▶ _PROVIDED ENTRIES_:
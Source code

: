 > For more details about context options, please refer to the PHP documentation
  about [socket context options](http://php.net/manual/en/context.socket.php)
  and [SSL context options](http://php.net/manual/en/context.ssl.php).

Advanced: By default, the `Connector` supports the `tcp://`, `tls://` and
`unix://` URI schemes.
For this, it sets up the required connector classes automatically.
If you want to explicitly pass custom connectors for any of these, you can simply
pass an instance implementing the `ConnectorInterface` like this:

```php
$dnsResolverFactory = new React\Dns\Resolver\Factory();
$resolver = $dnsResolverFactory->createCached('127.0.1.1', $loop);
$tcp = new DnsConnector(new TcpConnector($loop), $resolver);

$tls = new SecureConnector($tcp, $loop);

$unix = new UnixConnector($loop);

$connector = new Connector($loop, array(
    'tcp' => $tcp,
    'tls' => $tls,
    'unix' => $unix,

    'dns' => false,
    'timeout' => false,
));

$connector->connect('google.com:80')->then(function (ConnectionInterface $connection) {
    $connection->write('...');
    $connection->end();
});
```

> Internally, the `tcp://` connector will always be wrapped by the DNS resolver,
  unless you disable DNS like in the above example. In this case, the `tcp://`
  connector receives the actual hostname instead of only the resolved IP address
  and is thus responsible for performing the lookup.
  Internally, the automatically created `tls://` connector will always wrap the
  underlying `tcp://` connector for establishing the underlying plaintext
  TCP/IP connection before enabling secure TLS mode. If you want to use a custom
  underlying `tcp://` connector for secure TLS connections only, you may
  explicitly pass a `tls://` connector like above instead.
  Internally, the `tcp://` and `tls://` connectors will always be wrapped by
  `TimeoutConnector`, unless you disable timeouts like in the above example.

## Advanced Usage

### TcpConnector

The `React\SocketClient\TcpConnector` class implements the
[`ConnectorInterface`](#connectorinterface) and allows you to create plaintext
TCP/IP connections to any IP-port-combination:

▶ _REQUIRED WORK_:
The result should be the lines from the line with "explicitly pass a" to the last line of the material, returned exactly and without any other line.

▶ _REPLY_:
  explicitly pass a `tls://` connector like above instead.
  Internally, the `tcp://` and `tls://` connectors will always be wrapped by
  `TimeoutConnector`, unless you disable timeouts like in the above example.

## Advanced Usage

### TcpConnector

The `React\SocketClient\TcpConnector` class implements the
[`ConnectorInterface`](#connectorinterface) and allows you to create plaintext
TCP/IP connections to any IP-port-combination:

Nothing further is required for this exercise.